WORK REQUEST =
Omit the images. Copy each entry word for word.

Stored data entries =
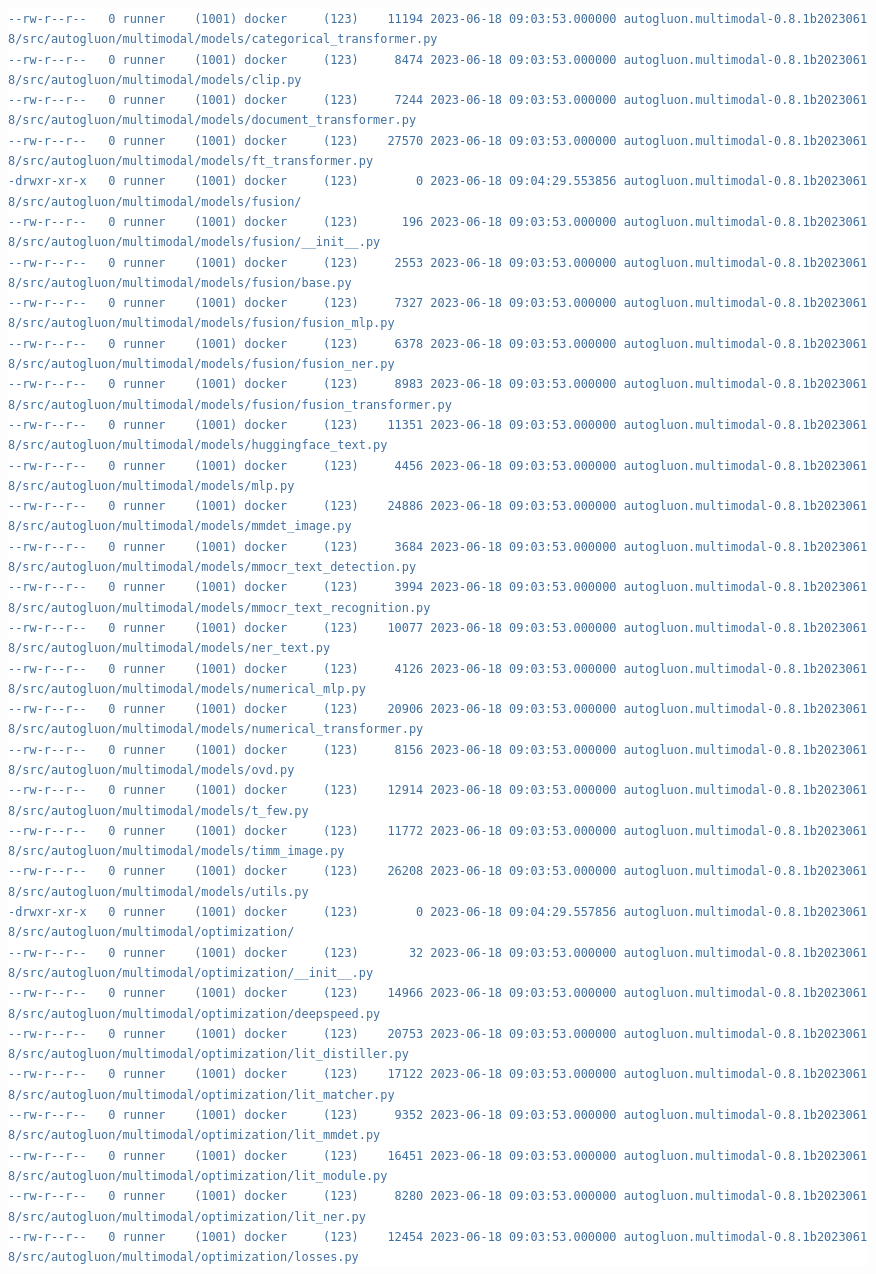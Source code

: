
 ```diff
--rw-r--r--   0 runner    (1001) docker     (123)    11194 2023-06-18 09:03:53.000000 autogluon.multimodal-0.8.1b20230618/src/autogluon/multimodal/models/categorical_transformer.py
--rw-r--r--   0 runner    (1001) docker     (123)     8474 2023-06-18 09:03:53.000000 autogluon.multimodal-0.8.1b20230618/src/autogluon/multimodal/models/clip.py
--rw-r--r--   0 runner    (1001) docker     (123)     7244 2023-06-18 09:03:53.000000 autogluon.multimodal-0.8.1b20230618/src/autogluon/multimodal/models/document_transformer.py
--rw-r--r--   0 runner    (1001) docker     (123)    27570 2023-06-18 09:03:53.000000 autogluon.multimodal-0.8.1b20230618/src/autogluon/multimodal/models/ft_transformer.py
-drwxr-xr-x   0 runner    (1001) docker     (123)        0 2023-06-18 09:04:29.553856 autogluon.multimodal-0.8.1b20230618/src/autogluon/multimodal/models/fusion/
--rw-r--r--   0 runner    (1001) docker     (123)      196 2023-06-18 09:03:53.000000 autogluon.multimodal-0.8.1b20230618/src/autogluon/multimodal/models/fusion/__init__.py
--rw-r--r--   0 runner    (1001) docker     (123)     2553 2023-06-18 09:03:53.000000 autogluon.multimodal-0.8.1b20230618/src/autogluon/multimodal/models/fusion/base.py
--rw-r--r--   0 runner    (1001) docker     (123)     7327 2023-06-18 09:03:53.000000 autogluon.multimodal-0.8.1b20230618/src/autogluon/multimodal/models/fusion/fusion_mlp.py
--rw-r--r--   0 runner    (1001) docker     (123)     6378 2023-06-18 09:03:53.000000 autogluon.multimodal-0.8.1b20230618/src/autogluon/multimodal/models/fusion/fusion_ner.py
--rw-r--r--   0 runner    (1001) docker     (123)     8983 2023-06-18 09:03:53.000000 autogluon.multimodal-0.8.1b20230618/src/autogluon/multimodal/models/fusion/fusion_transformer.py
--rw-r--r--   0 runner    (1001) docker     (123)    11351 2023-06-18 09:03:53.000000 autogluon.multimodal-0.8.1b20230618/src/autogluon/multimodal/models/huggingface_text.py
--rw-r--r--   0 runner    (1001) docker     (123)     4456 2023-06-18 09:03:53.000000 autogluon.multimodal-0.8.1b20230618/src/autogluon/multimodal/models/mlp.py
--rw-r--r--   0 runner    (1001) docker     (123)    24886 2023-06-18 09:03:53.000000 autogluon.multimodal-0.8.1b20230618/src/autogluon/multimodal/models/mmdet_image.py
--rw-r--r--   0 runner    (1001) docker     (123)     3684 2023-06-18 09:03:53.000000 autogluon.multimodal-0.8.1b20230618/src/autogluon/multimodal/models/mmocr_text_detection.py
--rw-r--r--   0 runner    (1001) docker     (123)     3994 2023-06-18 09:03:53.000000 autogluon.multimodal-0.8.1b20230618/src/autogluon/multimodal/models/mmocr_text_recognition.py
--rw-r--r--   0 runner    (1001) docker     (123)    10077 2023-06-18 09:03:53.000000 autogluon.multimodal-0.8.1b20230618/src/autogluon/multimodal/models/ner_text.py
--rw-r--r--   0 runner    (1001) docker     (123)     4126 2023-06-18 09:03:53.000000 autogluon.multimodal-0.8.1b20230618/src/autogluon/multimodal/models/numerical_mlp.py
--rw-r--r--   0 runner    (1001) docker     (123)    20906 2023-06-18 09:03:53.000000 autogluon.multimodal-0.8.1b20230618/src/autogluon/multimodal/models/numerical_transformer.py
--rw-r--r--   0 runner    (1001) docker     (123)     8156 2023-06-18 09:03:53.000000 autogluon.multimodal-0.8.1b20230618/src/autogluon/multimodal/models/ovd.py
--rw-r--r--   0 runner    (1001) docker     (123)    12914 2023-06-18 09:03:53.000000 autogluon.multimodal-0.8.1b20230618/src/autogluon/multimodal/models/t_few.py
--rw-r--r--   0 runner    (1001) docker     (123)    11772 2023-06-18 09:03:53.000000 autogluon.multimodal-0.8.1b20230618/src/autogluon/multimodal/models/timm_image.py
--rw-r--r--   0 runner    (1001) docker     (123)    26208 2023-06-18 09:03:53.000000 autogluon.multimodal-0.8.1b20230618/src/autogluon/multimodal/models/utils.py
-drwxr-xr-x   0 runner    (1001) docker     (123)        0 2023-06-18 09:04:29.557856 autogluon.multimodal-0.8.1b20230618/src/autogluon/multimodal/optimization/
--rw-r--r--   0 runner    (1001) docker     (123)       32 2023-06-18 09:03:53.000000 autogluon.multimodal-0.8.1b20230618/src/autogluon/multimodal/optimization/__init__.py
--rw-r--r--   0 runner    (1001) docker     (123)    14966 2023-06-18 09:03:53.000000 autogluon.multimodal-0.8.1b20230618/src/autogluon/multimodal/optimization/deepspeed.py
--rw-r--r--   0 runner    (1001) docker     (123)    20753 2023-06-18 09:03:53.000000 autogluon.multimodal-0.8.1b20230618/src/autogluon/multimodal/optimization/lit_distiller.py
--rw-r--r--   0 runner    (1001) docker     (123)    17122 2023-06-18 09:03:53.000000 autogluon.multimodal-0.8.1b20230618/src/autogluon/multimodal/optimization/lit_matcher.py
--rw-r--r--   0 runner    (1001) docker     (123)     9352 2023-06-18 09:03:53.000000 autogluon.multimodal-0.8.1b20230618/src/autogluon/multimodal/optimization/lit_mmdet.py
--rw-r--r--   0 runner    (1001) docker     (123)    16451 2023-06-18 09:03:53.000000 autogluon.multimodal-0.8.1b20230618/src/autogluon/multimodal/optimization/lit_module.py
--rw-r--r--   0 runner    (1001) docker     (123)     8280 2023-06-18 09:03:53.000000 autogluon.multimodal-0.8.1b20230618/src/autogluon/multimodal/optimization/lit_ner.py
--rw-r--r--   0 runner    (1001) docker     (123)    12454 2023-06-18 09:03:53.000000 autogluon.multimodal-0.8.1b20230618/src/autogluon/multimodal/optimization/losses.py
```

OUTPUT BELOW =
Source code

:
 ```diff
--rw-r--r--   0 runner    (1001) docker     (123)    11194 2023-06-18 09:03:53.000000 autogluon.multimodal-0.8.1b20230618/src/autogluon/multimodal/models/categorical_transformer.py
--rw-r--r--   0 runner    (1001) docker     (123)     8474 2023-06-18 09:03:53.000000 autogluon.multimodal-0.8.1b20230618/src/autogluon/multimodal/models/clip.py
--rw-r--r--   0 runner    (1001) docker     (123)     7244 2023-06-18 09:03:53.000000 autogluon.multimodal-0.8.1b20230618/src/autogluon/multimodal/models/document_transformer.py
--rw-r--r--   0 runner    (1001) docker     (123)    27570 2023-06-18 09:03:53.000000 autogluon.multimodal-0.8.1b20230618/src/autogluon/multimodal/models/ft_transformer.py
-drwxr-xr-x   0 runner    (1001) docker     (123)        0 2023-06-18 09:04:29.553856 autogluon.multimodal-0.8.1b20230618/src/autogluon/multimodal/models/fusion/
--rw-r--r--   0 runner    (1001) docker     (123)      196 2023-06-18 09:03:53.000000 autogluon.multimodal-0.8.1b20230618/src/autogluon/multimodal/models/fusion/__init__.py
--rw-r--r--   0 runner    (1001) docker     (123)     2553 2023-06-18 09:03:53.000000 autogluon.multimodal-0.8.1b20230618/src/autogluon/multimodal/models/fusion/base.py
--rw-r--r--   0 runner    (1001) docker     (123)     7327 2023-06-18 09:03:53.000000 autogluon.multimodal-0.8.1b20230618/src/autogluon/multimodal/models/fusion/fusion_mlp.py
--rw-r--r--   0 runner    (1001) docker     (123)     6378 2023-06-18 09:03:53.000000 autogluon.multimodal-0.8.1b20230618/src/autogluon/multimodal/models/fusion/fusion_ner.py
--rw-r--r--   0 runner    (1001) docker     (123)     8983 2023-06-18 09:03:53.000000 autogluon.multimodal-0.8.1b20230618/src/autogluon/multimodal/models/fusion/fusion_transformer.py
--rw-r--r--   0 runner    (1001) docker     (123)    11351 2023-06-18 09:03:53.000000 autogluon.multimodal-0.8.1b20230618/src/autogluon/multimodal/models/huggingface_text.py
--rw-r--r--   0 runner    (1001) docker     (123)     4456 2023-06-18 09:03:53.000000 autogluon.multimodal-0.8.1b20230618/src/autogluon/multimodal/models/mlp.py
--rw-r--r--   0 runner    (1001) docker     (123)    24886 2023-06-18 09:03:53.000000 autogluon.multimodal-0.8.1b20230618/src/autogluon/multimodal/models/mmdet_image.py
--rw-r--r--   0 runner    (1001) docker     (123)     3684 2023-06-18 09:03:53.000000 autogluon.multimodal-0.8.1b20230618/src/autogluon/multimodal/models/mmocr_text_detection.py
--rw-r--r--   0 runner    (1001) docker     (123)     3994 2023-06-18 09:03:53.000000 autogluon.multimodal-0.8.1b20230618/src/autogluon/multimodal/models/mmocr_text_recognition.py
--rw-r--r--   0 runner    (1001) docker     (123)    10077 2023-06-18 09:03:53.000000 autogluon.multimodal-0.8.1b20230618/src/autogluon/multimodal/models/ner_text.py
--rw-r--r--   0 runner    (1001) docker     (123)     4126 2023-06-18 09:03:53.000000 autogluon.multimodal-0.8.1b20230618/src/autogluon/multimodal/models/numerical_mlp.py
--rw-r--r--   0 runner    (1001) docker     (123)    20906 2023-06-18 09:03:53.000000 autogluon.multimodal-0.8.1b20230618/src/autogluon/multimodal/models/numerical_transformer.py
--rw-r--r--   0 runner    (1001) docker     (123)     8156 2023-06-18 09:03:53.000000 autogluon.multimodal-0.8.1b20230618/src/autogluon/multimodal/models/ovd.py
--rw-r--r--   0 runner    (1001) docker     (123)    12914 2023-06-18 09:03:53.000000 autogluon.multimodal-0.8.1b20230618/src/autogluon/multimodal/models/t_few.py
--rw-r--r--   0 runner    (1001) docker     (123)    11772 2023-06-18 09:03:53.000000 autogluon.multimodal-0.8.1b20230618/src/autogluon/multimodal/models/timm_image.py
--rw-r--r--   0 runner    (1001) docker     (123)    26208 2023-06-18 09:03:53.000000 autogluon.multimodal-0.8.1b20230618/src/autogluon/multimodal/models/utils.py
-drwxr-xr-x   0 runner    (1001) docker     (123)        0 2023-06-18 09:04:29.557856 autogluon.multimodal-0.8.1b20230618/src/autogluon/multimodal/optimization/
--rw-r--r--   0 runner    (1001) docker     (123)       32 2023-06-18 09:03:53.000000 autogluon.multimodal-0.8.1b20230618/src/autogluon/multimodal/optimization/__init__.py
--rw-r--r--   0 runner    (1001) docker     (123)    14966 2023-06-18 09:03:53.000000 autogluon.multimodal-0.8.1b20230618/src/autogluon/multimodal/optimization/deepspeed.py
--rw-r--r--   0 runner    (1001) docker     (123)    20753 2023-06-18 09:03:53.000000 autogluon.multimodal-0.8.1b20230618/src/autogluon/multimodal/optimization/lit_distiller.py
--rw-r--r--   0 runner    (1001) docker     (123)    17122 2023-06-18 09:03:53.000000 autogluon.multimodal-0.8.1b20230618/src/autogluon/multimodal/optimization/lit_matcher.py
--rw-r--r--   0 runner    (1001) docker     (123)     9352 2023-06-18 09:03:53.000000 autogluon.multimodal-0.8.1b20230618/src/autogluon/multimodal/optimization/lit_mmdet.py
--rw-r--r--   0 runner    (1001) docker     (123)    16451 2023-06-18 09:03:53.000000 autogluon.multimodal-0.8.1b20230618/src/autogluon/multimodal/optimization/lit_module.py
--rw-r--r--   0 runner    (1001) docker     (123)     8280 2023-06-18 09:03:53.000000 autogluon.multimodal-0.8.1b20230618/src/autogluon/multimodal/optimization/lit_ner.py
--rw-r--r--   0 runner    (1001) docker     (123)    12454 2023-06-18 09:03:53.000000 autogluon.multimodal-0.8.1b20230618/src/autogluon/multimodal/optimization/losses.py
```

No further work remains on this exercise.